9. Over de omstandigheden in detentie overweegt de rechtbank verder nog dat de Afdeling in de eerdergenoemde uitspraak van 29 februari 2024 heeft overwogen dat de omstandigheden in de detentiecentra, toegang tot de opvangvoorzieningen, de (leef)omstandigheden in de opvangvoorzieningen en de toegang tot rechtsbijstand geen fundamentele systeemfouten bevatten die de bijzonder hoge drempel van zwaarwegendheid als bedoeld in het arrest Jawo bereiken. Daarbij heeft de Afdeling het AIDA-rapport update 2022 betrokken. In de uitspraak van 27 juni 20247 heeft de Afdeling vervolgens overwogen dat het meest recente AIDA-rapport over 2023 geen wezenlijk andere informatie bevat dan het AIDA-rapport update 2022. Eiser heeft geen nieuwe informatie overgelegd die kan leiden tot een ander oordeel dan gegeven in voornoemde jurisprudentie. Verder hebben de Bulgaarse autoriteiten met het claimakkoord gegarandeerd dat ze de asielaanvraag van eiser zullen behandelen in overeenstemming met de internationale verplichtingen. Als eiser toch problemen ondervindt, mag van hem worden verwacht dat hij klaagt bij de Bulgaarse autoriteiten. Er is niet gebleken dat dit bij voorbaat zinloos of voor hem onmogelijk zal zijn.
10. Naar het oordeel van de rechtbank heeft eiser dan ook niet aannemelijk gemaakt dat hij bij overdracht naar Bulgarije een reëel risico loopt op een onmenselijke of vernederende behandeling in de zin van artikel 3 van het EVRM of artikel 4 van het Handvest. Het voorgaande betekent dat de minister mocht uitgaan van het interstatelijk vertrouwensbeginsel. De beroepsgrond slaagt niet.
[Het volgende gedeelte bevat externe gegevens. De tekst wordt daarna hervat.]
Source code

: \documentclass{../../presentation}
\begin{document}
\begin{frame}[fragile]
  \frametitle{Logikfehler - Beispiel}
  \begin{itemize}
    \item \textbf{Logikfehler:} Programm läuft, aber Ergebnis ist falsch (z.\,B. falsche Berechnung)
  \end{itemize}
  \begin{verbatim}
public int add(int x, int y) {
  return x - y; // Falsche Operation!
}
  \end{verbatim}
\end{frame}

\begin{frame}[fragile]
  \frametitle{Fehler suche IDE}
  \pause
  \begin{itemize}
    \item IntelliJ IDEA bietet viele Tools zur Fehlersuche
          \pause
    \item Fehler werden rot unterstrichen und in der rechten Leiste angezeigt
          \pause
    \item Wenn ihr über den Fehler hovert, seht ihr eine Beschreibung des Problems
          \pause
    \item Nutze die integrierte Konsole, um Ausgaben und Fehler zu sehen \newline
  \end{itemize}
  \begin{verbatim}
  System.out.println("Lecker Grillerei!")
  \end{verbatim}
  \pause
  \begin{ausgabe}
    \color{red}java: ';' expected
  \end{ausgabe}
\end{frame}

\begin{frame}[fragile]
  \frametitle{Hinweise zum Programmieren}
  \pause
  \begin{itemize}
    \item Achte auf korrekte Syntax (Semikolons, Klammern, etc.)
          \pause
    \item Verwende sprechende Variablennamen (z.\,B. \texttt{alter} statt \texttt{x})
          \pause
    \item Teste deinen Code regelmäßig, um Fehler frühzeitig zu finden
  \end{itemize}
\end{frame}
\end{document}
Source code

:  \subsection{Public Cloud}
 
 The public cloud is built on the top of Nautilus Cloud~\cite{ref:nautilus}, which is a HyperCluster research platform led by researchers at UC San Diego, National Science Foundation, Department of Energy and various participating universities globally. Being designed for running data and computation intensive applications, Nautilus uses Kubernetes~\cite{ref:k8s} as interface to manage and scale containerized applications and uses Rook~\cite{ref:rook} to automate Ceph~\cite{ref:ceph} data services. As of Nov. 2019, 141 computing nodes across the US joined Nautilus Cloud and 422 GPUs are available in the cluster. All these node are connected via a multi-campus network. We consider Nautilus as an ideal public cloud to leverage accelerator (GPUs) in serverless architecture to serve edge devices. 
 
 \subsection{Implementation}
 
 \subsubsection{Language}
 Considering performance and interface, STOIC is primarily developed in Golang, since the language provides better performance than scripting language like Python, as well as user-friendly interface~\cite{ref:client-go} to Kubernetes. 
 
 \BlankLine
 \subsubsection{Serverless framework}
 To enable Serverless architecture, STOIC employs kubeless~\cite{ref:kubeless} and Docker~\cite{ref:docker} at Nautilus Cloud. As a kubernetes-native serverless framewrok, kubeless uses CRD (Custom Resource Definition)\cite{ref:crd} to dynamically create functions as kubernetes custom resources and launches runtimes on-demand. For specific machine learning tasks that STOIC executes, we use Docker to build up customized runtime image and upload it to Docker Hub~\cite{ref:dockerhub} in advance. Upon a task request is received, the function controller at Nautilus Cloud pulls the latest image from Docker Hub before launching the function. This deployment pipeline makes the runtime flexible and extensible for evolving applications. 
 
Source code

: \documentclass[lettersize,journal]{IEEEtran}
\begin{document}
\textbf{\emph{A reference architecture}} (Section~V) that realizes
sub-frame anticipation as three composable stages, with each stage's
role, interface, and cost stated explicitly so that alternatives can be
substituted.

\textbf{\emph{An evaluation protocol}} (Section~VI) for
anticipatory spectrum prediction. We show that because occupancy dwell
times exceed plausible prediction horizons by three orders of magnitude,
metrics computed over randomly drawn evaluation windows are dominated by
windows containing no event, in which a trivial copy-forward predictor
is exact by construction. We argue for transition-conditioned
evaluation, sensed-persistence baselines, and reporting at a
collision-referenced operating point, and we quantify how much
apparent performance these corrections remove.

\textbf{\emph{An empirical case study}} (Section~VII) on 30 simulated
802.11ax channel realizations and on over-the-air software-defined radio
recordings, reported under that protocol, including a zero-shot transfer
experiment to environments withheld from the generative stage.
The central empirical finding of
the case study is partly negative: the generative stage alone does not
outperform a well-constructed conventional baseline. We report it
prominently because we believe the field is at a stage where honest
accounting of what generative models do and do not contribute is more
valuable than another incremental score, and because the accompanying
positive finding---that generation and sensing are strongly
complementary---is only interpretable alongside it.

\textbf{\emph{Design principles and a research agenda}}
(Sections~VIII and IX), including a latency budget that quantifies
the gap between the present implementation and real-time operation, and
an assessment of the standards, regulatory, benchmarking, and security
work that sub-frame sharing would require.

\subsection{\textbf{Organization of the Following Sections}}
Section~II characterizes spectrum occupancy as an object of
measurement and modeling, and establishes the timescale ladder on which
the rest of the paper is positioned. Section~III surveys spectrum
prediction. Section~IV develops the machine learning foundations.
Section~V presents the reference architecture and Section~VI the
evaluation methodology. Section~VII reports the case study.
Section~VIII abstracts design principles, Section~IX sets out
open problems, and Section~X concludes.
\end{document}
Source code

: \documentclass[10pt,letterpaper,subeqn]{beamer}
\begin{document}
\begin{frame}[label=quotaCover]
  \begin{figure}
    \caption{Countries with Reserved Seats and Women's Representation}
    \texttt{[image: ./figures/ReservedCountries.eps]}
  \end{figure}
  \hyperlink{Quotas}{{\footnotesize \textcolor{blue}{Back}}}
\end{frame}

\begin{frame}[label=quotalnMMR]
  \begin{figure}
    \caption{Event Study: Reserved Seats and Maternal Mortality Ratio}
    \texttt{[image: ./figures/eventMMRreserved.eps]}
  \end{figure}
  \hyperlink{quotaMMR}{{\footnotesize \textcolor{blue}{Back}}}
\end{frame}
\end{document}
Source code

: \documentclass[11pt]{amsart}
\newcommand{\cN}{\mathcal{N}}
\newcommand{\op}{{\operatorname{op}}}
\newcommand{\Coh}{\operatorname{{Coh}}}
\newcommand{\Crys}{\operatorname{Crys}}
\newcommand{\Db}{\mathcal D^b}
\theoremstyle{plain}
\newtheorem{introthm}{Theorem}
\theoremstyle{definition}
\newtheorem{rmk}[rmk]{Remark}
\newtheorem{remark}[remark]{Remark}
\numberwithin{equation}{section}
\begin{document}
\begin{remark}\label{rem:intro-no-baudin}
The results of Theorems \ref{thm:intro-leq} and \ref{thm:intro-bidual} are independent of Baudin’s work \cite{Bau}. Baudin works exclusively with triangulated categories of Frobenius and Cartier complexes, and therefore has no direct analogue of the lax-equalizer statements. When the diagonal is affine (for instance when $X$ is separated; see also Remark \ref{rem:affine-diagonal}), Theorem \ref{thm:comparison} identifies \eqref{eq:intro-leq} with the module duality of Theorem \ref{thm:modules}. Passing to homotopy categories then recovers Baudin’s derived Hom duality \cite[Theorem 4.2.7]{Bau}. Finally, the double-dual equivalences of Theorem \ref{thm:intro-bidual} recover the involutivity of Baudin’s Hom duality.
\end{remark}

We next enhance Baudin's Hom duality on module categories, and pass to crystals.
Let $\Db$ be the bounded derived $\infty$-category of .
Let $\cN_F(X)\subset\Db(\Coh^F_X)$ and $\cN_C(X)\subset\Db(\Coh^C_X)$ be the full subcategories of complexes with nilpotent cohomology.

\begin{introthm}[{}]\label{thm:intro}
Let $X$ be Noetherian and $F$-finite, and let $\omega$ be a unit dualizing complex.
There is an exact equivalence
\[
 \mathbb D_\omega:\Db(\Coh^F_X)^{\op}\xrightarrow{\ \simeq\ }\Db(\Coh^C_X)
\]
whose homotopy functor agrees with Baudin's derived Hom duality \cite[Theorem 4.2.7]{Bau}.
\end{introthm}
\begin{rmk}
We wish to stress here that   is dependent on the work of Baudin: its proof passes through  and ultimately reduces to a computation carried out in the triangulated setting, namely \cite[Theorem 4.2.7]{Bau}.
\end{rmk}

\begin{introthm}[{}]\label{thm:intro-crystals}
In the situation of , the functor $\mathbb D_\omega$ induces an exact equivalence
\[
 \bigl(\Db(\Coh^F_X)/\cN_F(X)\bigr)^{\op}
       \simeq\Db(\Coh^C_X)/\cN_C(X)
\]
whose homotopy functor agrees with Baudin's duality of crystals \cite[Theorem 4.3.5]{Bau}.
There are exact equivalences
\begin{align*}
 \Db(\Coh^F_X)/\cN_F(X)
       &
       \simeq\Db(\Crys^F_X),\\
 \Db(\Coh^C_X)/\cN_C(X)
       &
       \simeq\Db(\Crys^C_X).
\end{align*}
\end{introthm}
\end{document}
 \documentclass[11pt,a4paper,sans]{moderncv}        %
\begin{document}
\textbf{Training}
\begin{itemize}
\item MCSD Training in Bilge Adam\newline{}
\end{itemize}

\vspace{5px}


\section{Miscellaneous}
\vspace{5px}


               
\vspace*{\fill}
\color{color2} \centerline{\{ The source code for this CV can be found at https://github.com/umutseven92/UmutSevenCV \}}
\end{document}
Bijzondere, individuele omstandigheden

11. Eiser voert verder aan dat de minister toepassing had moeten geven aan artikel 17, eerste lid, van de Dublinverordening, gelet op eisers ervaringen in Bulgarije. Eiser heeft verklaard dat hij in Bulgarije mishandeling en een vernederende behandeling heeft ondergaan.
12. De rechtbank is van oordeel dat de minister de asielaanvraag van eiser niet op grond van artikel 17, eerste lid, van de Dublinverordening in behandeling hoefde te nemen. Eiser heeft niet aannemelijk gemaakt dat sprake is van bijzondere, individuele omstandigheden die maken dat overdracht aan Bulgarije onevenredig hard is. De minister heeft in het bestreden besluit voldoende gemotiveerd waarom eisers ervaringen in Bulgarije geen aanleiding zijn geweest om toepassing te geven aan artikel 17, eerste lid, van de Dublinverordening. De beroepsgrond slaagt niet.

Conclusie en gevolgen

13. Het beroep is ongegrond. Dat betekent dat het niet in behandeling nemen van de aanvraag in stand blijft en eiser mag worden overgedragen aan Bulgarije. Eiser krijgt geen vergoeding van zijn proceskosten.

Beslissing

De rechtbank verklaart het beroep ongegrond.
Deze uitspraak is gedaan door mr. P.J. Blok, rechter, in aanwezigheid van
K.F.K. Hoogbruin, griffier.
De uitspraak is uitgesproken in het openbaar en bekendgemaakt op:
18 december 2024

Informatie over hoger beroep

Een partij die het niet eens is met deze uitspraak, kan een hogerberoepschrift sturen naar de Afdeling bestuursrechtspraak van de Raad van State waarin wordt uitgelegd waarom deze partij het niet eens is met de uitspraak. Het hogerberoepschrift moet worden ingediend binnen 1 week na de dag waarop deze uitspraak is verzonden. Kan de indiener de behandeling van het hoger beroep niet afwachten, omdat de zaak spoed heeft, dan kan de indiener de voorzieningenrechter van de Afdeling bestuursrechtspraak van de Raad van State vragen om een voorlopige voorziening (een tijdelijke maatregel) te treffen.